2023 Recession Watch – What To Monitor And How To Invest

Many are concerned there could be a U.S. recession in 2023. Rising geopolitical tensions, energy market imbalances, persistently high inflation numbers, and rising interest rates leave many investors and economists concerned as well. While the risk of a recession has risen steadily throughout 2022, and the Federal Reserve rose interest rates to battle the possibility, the good news might be that up until this point the U.S. economy has remained relatively stable. And if worse comes to worst, these are the top two risk factors to look for and ways to prepare for the potential of a 2023 recession.

The number one risk factor we have already seen in 2022 is inflation. In June 2022 the consumer price index gained 9.1% year over year, which was the highest inflation rate in more than 40 years. Currently, the Fed is taking an aggressive approach and raising interest rates, as high as the current rates of 3.75% and 4%. Raising interest rates, however, happens to be the second largest risk factor as higher interest rates mean an increase in borrowing money which means businesses will likely stop expanding or creating debt.

While the idea of a recession is still debatable, as inflation and rising interest rates have yet to fully drag down the economy, investors should continue to monitor the labor market as interest rates rise. According to U.S. News, “Bank of America chief economist Michael Gapen says two more 0.5-percentage-point interest rate hikes in December and February followed by an additional 0.25-percentage-point rate hike in March will likely tip the U.S. economy into a recession.” Though Gapen expects conditions to improve enough for the Fed to cut interest rates by December 2023, meaning that the country could be headed to a mini-recession.
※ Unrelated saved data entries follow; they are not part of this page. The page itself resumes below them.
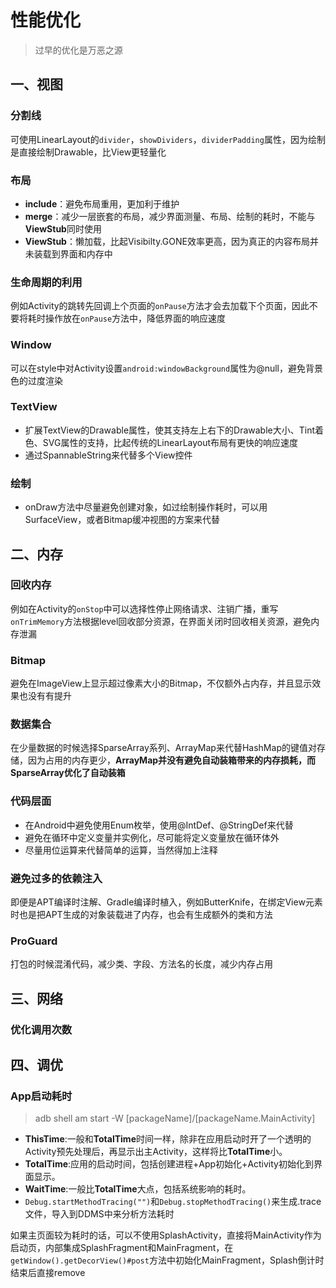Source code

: # 性能优化

> 过早的优化是万恶之源

## 一、视图

### 分割线

可使用LinearLayout的`divider`，`showDividers`，`dividerPadding`属性，因为绘制是直接绘制Drawable，比View更轻量化

### 布局

- **include**：避免布局重用，更加利于维护
- **merge**：减少一层嵌套的布局，减少界面测量、布局、绘制的耗时，不能与**ViewStub**同时使用
- **ViewStub**：懒加载，比起Visibilty.GONE效率更高，因为真正的内容布局并未装载到界面和内存中

### 生命周期的利用

例如Activity的跳转先回调上个页面的`onPause`方法才会去加载下个页面，因此不要将耗时操作放在`onPause`方法中，降低界面的响应速度

### Window

可以在style中对Activity设置`android:windowBackground`属性为@null，避免背景色的过度渲染

### TextView

- 扩展TextView的Drawable属性，使其支持左上右下的Drawable大小、Tint着色、SVG属性的支持，比起传统的LinearLayout布局有更快的响应速度
- 通过SpannableString来代替多个View控件

### 绘制

- onDraw方法中尽量避免创建对象，如过绘制操作耗时，可以用SurfaceView，或者Bitmap缓冲视图的方案来代替

## 二、内存

### 回收内存

例如在Activity的`onStop`中可以选择性停止网络请求、注销广播，重写`onTrimMemory`方法根据level回收部分资源，在界面关闭时回收相关资源，避免内存泄漏

### Bitmap

避免在ImageView上显示超过像素大小的Bitmap，不仅额外占内存，并且显示效果也没有有提升

### 数据集合

在少量数据的时候选择SparseArray系列、ArrayMap来代替HashMap的键值对存储，因为占用的内存更少，**ArrayMap并没有避免自动装箱带来的内存损耗，而SparseArray优化了自动装箱**

### 代码层面

- 在Android中避免使用Enum枚举，使用@IntDef、@StringDef来代替
- 避免在循环中定义变量并实例化，尽可能将定义变量放在循环体外
- 尽量用位运算来代替简单的运算，当然得加上注释

### 避免过多的依赖注入

即便是APT编译时注解、Gradle编译时植入，例如ButterKnife，在绑定View元素时也是把APT生成的对象装载进了内存，也会有生成额外的类和方法

### ProGuard

打包的时候混淆代码，减少类、字段、方法名的长度，减少内存占用

## 三、网络

### 优化调用次数

## 四、调优

### App启动耗时

> adb shell am start -W [packageName]/[packageName.MainActivity]

- **ThisTime**:一般和**TotalTime**时间一样，除非在应用启动时开了一个透明的Activity预先处理后，再显示出主Activity，这样将比**TotalTime**小。 
- **TotalTime**:应用的启动时间，包括创建进程+App初始化+Activity初始化到界面显示。 
- **WaitTime**:一般比**TotalTime**大点，包括系统影响的耗时。
- `Debug.startMethodTracing("")`和`Debug.stopMethodTracing()`来生成.trace文件，导入到DDMS中来分析方法耗时

如果主页面较为耗时的话，可以不使用SplashActivity，直接将MainActivity作为启动页，内部集成SplashFragment和MainFragment，在`getWindow().getDecorView()#post`方法中初始化MainFragment，Splash倒计时结束后直接remove
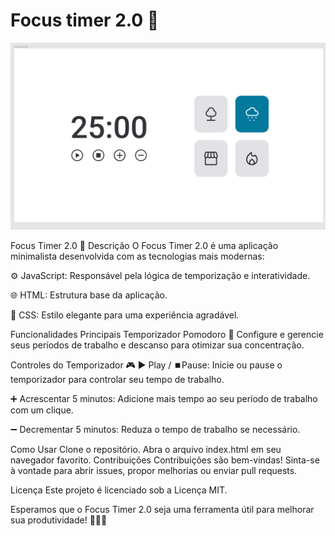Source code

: # Focus timer 2.0  🚀
![focus timer 2.0](./assets/foto.projeto.png)


Focus Timer 2.0 🚀
Descrição
O Focus Timer 2.0 é uma aplicação minimalista desenvolvida com as tecnologias mais modernas:

⚙️ JavaScript: Responsável pela lógica de temporização e interatividade.

🌐 HTML: Estrutura base da aplicação.

🎨 CSS: Estilo elegante para uma experiência agradável.

Funcionalidades Principais
Temporizador Pomodoro 🍅
Configure e gerencie seus períodos de trabalho e descanso para otimizar sua concentração.

Controles do Temporizador 🎮
▶️ Play / ⏹️Pause: Inicie ou pause o temporizador para controlar seu tempo de trabalho.

➕ Acrescentar 5 minutos: Adicione mais tempo ao seu período de trabalho com um clique.

➖ Decrementar 5 minutos: Reduza o tempo de trabalho se necessário.

Como Usar
Clone o repositório.
Abra o arquivo index.html em seu navegador favorito.
Contribuições
Contribuições são bem-vindas! Sinta-se à vontade para abrir issues, propor melhorias ou enviar pull requests.

Licença
Este projeto é licenciado sob a Licença MIT.

Esperamos que o Focus Timer 2.0 seja uma ferramenta útil para melhorar sua produtividade! 👩‍💻🚀








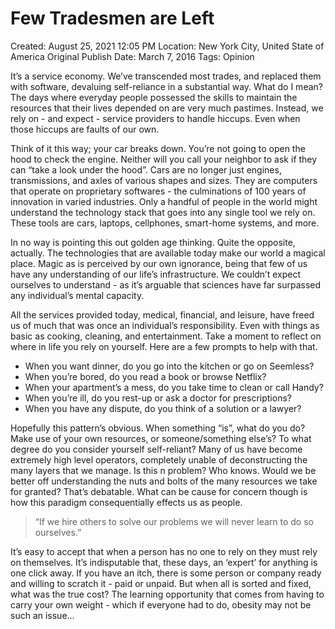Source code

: # Few Tradesmen are Left

Created: August 25, 2021 12:05 PM
Location: New York City, United State of America
Original Publish Date: March 7, 2016
Tags: Opinion

It’s a service economy. We’ve transcended most trades, and replaced them with software, devaluing self-reliance in a substantial way. What do I mean? The days where everyday people possessed the skills to maintain the resources that their lives depended on are very much pastimes. Instead, we rely on - and expect - service providers to handle hiccups. Even when those hiccups are faults of our own.

Think of it this way; your car breaks down. You’re not going to open the hood to check the engine. Neither will you call your neighbor to ask if they can “take a look under the hood”. Cars are no longer just engines, transmissions, and axles of various shapes and sizes. They are computers that operate on proprietary softwares - the culminations of 100 years of innovation in varied industries. Only a handful of people in the world might understand the technology stack that goes into any single tool we rely on. These tools are cars, laptops, cellphones, smart-home systems, and more.

In no way is pointing this out golden age thinking. Quite the opposite, actually. The technologies that are available today make our world a magical place. Magic as is perceived by our own ignorance, being that few of us have any understanding of our life’s infrastructure. We couldn’t expect ourselves to understand - as it’s arguable that sciences have far surpassed any individual’s mental capacity.

All the services provided today, medical, financial, and leisure, have freed us of much that was once an individual’s responsibility. Even with things as basic as cooking, cleaning, and entertainment. Take a moment to reflect on where in life you rely on yourself. Here are a few prompts to help with that.

- When you want dinner, do you go into the kitchen or go on Seemless?
- When you’re bored, do you read a book or browse Netflix?
- When your apartment’s a mess, do you take time to clean or call Handy?
- When you’re ill, do you rest-up or ask a doctor for prescriptions?
- When you have any dispute, do you think of a solution or a lawyer?

Hopefully this pattern’s obvious. When something “is”, what do you do? Make use of your own resources, or someone/something else’s? To what degree do you consider yourself self-reliant? Many of us have become extremely high level operators, completely unable of deconstructing the many layers that we manage. Is this n problem? Who knows. Would we be better off understanding the nuts and bolts of the many resources we take for granted? That’s debatable. What can be cause for concern though is how this paradigm consequentially effects us as people.

> “If we hire others to solve our problems we will never learn to do so ourselves.”
> 

It’s easy to accept that when a person has no one to rely on they must rely on themselves. It’s indisputable that, these days, an ‘expert’ for anything is one click away. If you have an itch, there is some person or company ready and willing to scratch it - paid or unpaid. But when all is sorted and fixed, what was the true cost? The learning opportunity that comes from having to carry your own weight - which if everyone had to do, obesity may not be such an issue…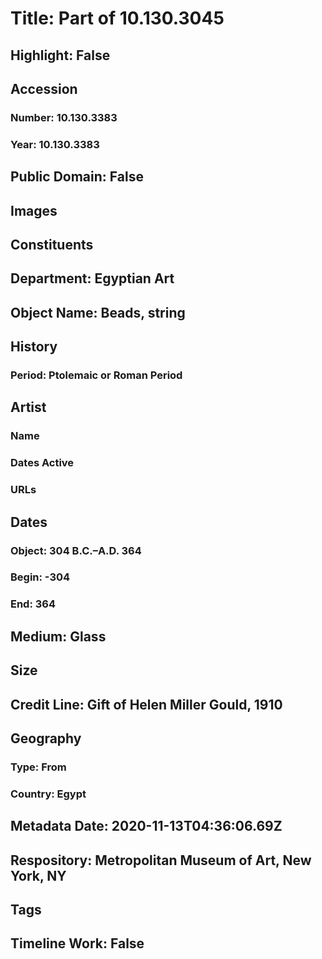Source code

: # Title: Part of 10.130.3045
## Highlight: False
## Accession
### Number: 10.130.3383
### Year: 10.130.3383
## Public Domain: False
## Images
## Constituents
## Department: Egyptian Art
## Object Name: Beads, string
## History
### Period: Ptolemaic or Roman Period
## Artist
### Name
### Dates Active
### URLs
## Dates
### Object: 304 B.C.–A.D. 364
### Begin: -304
### End: 364
## Medium: Glass
## Size
## Credit Line: Gift of Helen Miller Gould, 1910
## Geography
### Type: From
### Country: Egypt
## Metadata Date: 2020-11-13T04:36:06.69Z
## Respository: Metropolitan Museum of Art, New York, NY
## Tags
## Timeline Work: False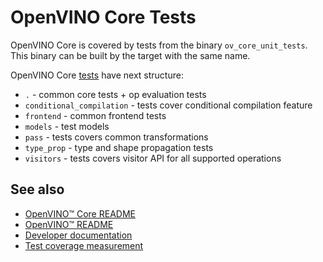 # OpenVINO Core Tests

OpenVINO Core is covered by tests from the binary `ov_core_unit_tests`. This binary can be built by the target with the same name.

OpenVINO Core [tests](../tests/) have next structure:
 * `.` - common core tests + op evaluation tests
 * `conditional_compilation` - tests cover conditional compilation feature
 * `frontend` - common frontend tests
 * `models` - test models
 * `pass` - tests covers common transformations
 * `type_prop` - type and shape propagation tests
 * `visitors` - tests covers visitor API for all supported operations

## See also
 * [OpenVINO™ Core README](../README.md)
 * [OpenVINO™ README](../../../README.md)
 * [Developer documentation](../../../docs/dev/index.md)
 * [Test coverage measurement](../../../docs/dev/test_coverage.md)

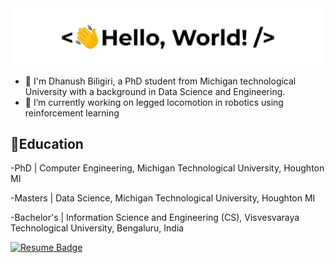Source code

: <img src = hello.gif>


<!--## Hi there 👋-->


- 👨 I'm Dhanush Biligiri,  a PhD student from Michigan technological University with a background in Data Science and Engineering.
- 🔭 I’m currently working on legged locomotion in robotics using reinforcement learning


## 📘Education

-PhD | Computer Engineering,
 Michigan Technological University,
 Houghton MI
 
-Masters | Data Science,
 Michigan Technological University,
 Houghton MI 

-Bachelor's | Information Science and Engineering (CS),
 Visvesvaraya Technological University,
 Bengaluru, India


[![Resume Badge](https://img.shields.io/badge/-Resume-blue?style=flat-square&logoColor=white&link=https://github.com/dhanushbiligiri/dhanushbiligiri/blob/main/Dhanush-Biligiri-FlowCV-Resume-20240603%20(1).pdf)](https://github.com/dhanushbiligiri/dhanushbiligiri/blob/main/Dhanush-Biligiri-FlowCV-Resume-20240603%20(1).pdf)
<!--
**dhanushbiligiri/dhanushbiligiri** is a ✨ _special_ ✨ repository because its `README.md` (this file) appears on your GitHub profile.

Here are some ideas to get you started:

- 🔭 I’m currently working on ...
- 🌱 I’m currently learning ...
- 👯 I’m looking to collaborate on ...
- 🤔 I’m looking for help with ...
- 💬 Ask me about ...
- 📫 How to reach me: ...
- 😄 Pronouns: ...
- ⚡ Fun fact: ...
-->
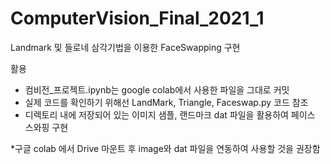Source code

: # ComputerVision_Final_2021_1

Landmark 및 들로네 삼각기법을 이용한 FaceSwapping 구현

활용

- 컴비전_프로젝트.ipynb는 google colab에서 사용한 파일을 그대로 커밋
- 실제 코드를 확인하기 위해선 LandMark, Triangle, Faceswap.py 코드 참조
- 디렉토리 내에 저장되어 있는 이미지 샘플, 랜드마크 dat 파일을 활용하여 페이스 스와핑 구현

*구글 colab 에서 Drive 마운트 후  image와 dat 파일을 연동하여 사용할 것을 권장함
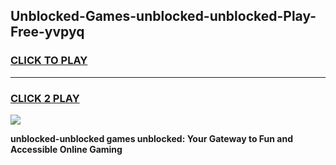 
## Unblocked-Games-unblocked-unblocked-Play-Free-yvpyq
<h3>
<a href="https://premium76.site?title=unblocked-unblocked&ref=20M">CLICK TO PLAY</a></h3>
<hr>

<h3>
<a href="https://premium76.site?title=unblocked-unblocked&ref=20M">CLICK 2 PLAY</a>
  
</h3>

<a href="https://premium76.site?title=unblocked-unblocked&ref=19M"><img src="https://clearcache.store/games.png"></a>


**unblocked-unblocked games unblocked: Your Gateway to Fun and Accessible Online Gaming**
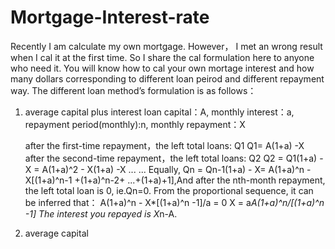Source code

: # Mortgage-Interest-rate
Recently I am calculate my own mortgage. However， I met an wrong result when I cal it at the first time. So I share the cal formulation here to anyone who need it. 
You will know how to cal your own mortage interest and how many dollars corresponding to different loan peirod and different repayment way. 
The different loan method’s formulation is as follows：
1. average capital plus interest
   loan capital：A, monthly interest：a, repayment period(monthly):n, monthly repayment：X

   after the first-time repayment，the left total loans: Q1
   Q1= A(1+a) -X
   after the second-time repayment，the left total loans: Q2
   Q2 = Q1(1+a) -X = A(1+a)^2 - X(1+a) -X
   ...
   ...
   Equally,
   Qn = Qn-1(1+a) - X= A(1+a)^n - X[(1+a)^n-1 +(1+a)^n-2+ ...+(1+a)+1],And after the nth-month repayment, the left total loan is 0, ie.Qn=0.
   From the proportional sequence, it can be inferred that：
   A(1+a)^n - X*[(1+a)^n -1]/a = 0
   X = a*A(1+a)^n/[(1+a)^n -1]
   The interest you repayed is X*n-A.
   
3. average capital
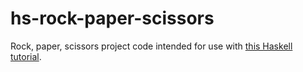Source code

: # hs-rock-paper-scissors

Rock, paper, scissors project code intended for use with [this Haskell tutorial](https://www.notion.so/Haskell-Project-Rock-Paper-Scissors-3db74cf60e2640b391eb4e6d3cd09964).
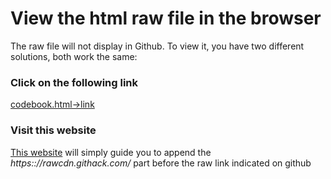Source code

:# View the html raw file in the browser
The raw file will not display in Github. To view it, you have two different solutions, both work the same:

### Click on the following link
[codebook.html->link](https://rawcdn.githack.com/mterion/courseraCleaningDataProjectW4/2e3530627a3f1ae320abde54ae8390d878fc844e/output/codebook.html)


### Visit this website
[This website](https://raw.githack.com/) will simply guide you to append the *https:://rawcdn.githack.com/* part before the raw link indicated on github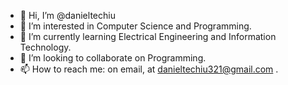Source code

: - 👋 Hi, I’m @danieltechiu
- 👀 I’m interested in Computer Science and Programming.
- 🌱 I’m currently learning Electrical Engineering and Information Technology.
- 💞️ I’m looking to collaborate on Programming.
- 📫 How to reach me: on email, at danieltechiu321@gmail.com .
<!---
danieltechiu/danieltechiu is a ✨ special ✨ repository because its `README.md` (this file) appears on your GitHub profile.
You can click the Preview link to take a look at your changes.
--->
If you are investing or looking to get into starting a portfolio, the best option might be to consider reducing exposure to volatile stocks and increasing cash holdings. And then look into an online savings account as interest rates can be as high as 3% right now, with those only expected to rise as the Fed issues more rate hikes. In addition, it may pay to look into value stocks, as those tend to do well in times of elevated interest rates – as well as utility stocks, health care stocks, and consumer staples stocks. It might also pay to ready your portfolio for December 2023, when it is predicted we may come out of recession conditions.